[[ Records for processing, beginning ]]

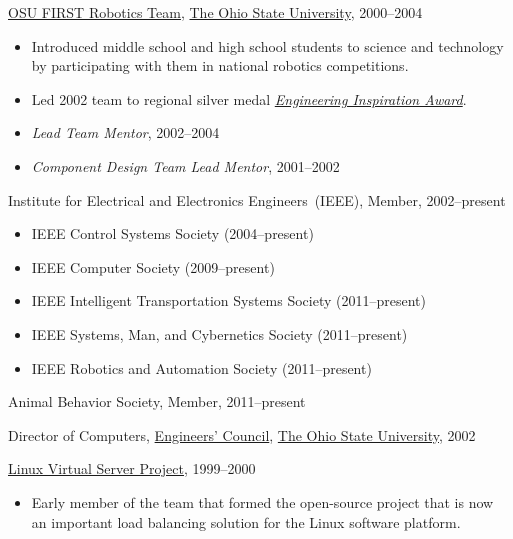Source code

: \documentclass[10pt]{article}
\newenvironment{innerlist}[1][\enskip\textbullet]%
        {\begin{itemize}[#1,leftmargin=*,parsep=0pt,itemsep=0pt,topsep=0pt,partopsep=0pt]}
        {\end{itemize}}
\newcommand{\halfblankline}{\quad\vspace{-0.5\baselineskip}\pagebreak[3]}
\begin{document}
\halfblankline

\href{http://www.osufirst.org/}{OSU FIRST Robotics Team},
\href{http://www.osu.edu}{The Ohio State University}, 2000--2004
\begin{innerlist}
\item Introduced middle school and high school students to science and
        technology by participating with them in national robotics
        competitions.
\item Led 2002 team to regional silver medal
        \href{http://www.firstwiki.org/Engineering_Inspiration_Award}
             {\emph{Engineering Inspiration Award}}.
\item \emph{Lead Team Mentor}, 2002--2004
\item \emph{Component Design Team Lead Mentor}, 2001--2002
\end{innerlist}

\halfblankline

Institute for Electrical and Electronics Engineers~(IEEE), Member,
2002--present
%
\begin{innerlist}
\item IEEE Control Systems Society (2004--present)
\item IEEE Computer Society (2009--present)
\item IEEE Intelligent Transportation Systems Society (2011--present)
\item IEEE Systems, Man, and Cybernetics Society (2011--present)
\item IEEE Robotics and Automation Society (2011--present)
\end{innerlist}

\halfblankline

Animal Behavior Society, Member, 2011--present

\halfblankline

Director of Computers,
\href{http://ec.osu.edu/}{Engineers' Council},
\href{http://www.osu.edu/}{The Ohio State University}, 2002

\halfblankline

\href{http://www.linuxvirtualserver.org/}
     {Linux Virtual Server Project}, 1999--2000
\begin{innerlist}
\item Early member of the team that formed the open-source project that
        is now an important load balancing solution for the Linux
        software platform.
\end{innerlist}

\halfblankline
\end{document}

[[ Records for processing, end ]]

Prompt:
Every line with the word "Mentor" in it should be copied from the listing above.

Your response:
\item \emph{Lead Team Mentor}, 2002--2004
\item \emph{Component Design Team Lead Mentor}, 2001--2002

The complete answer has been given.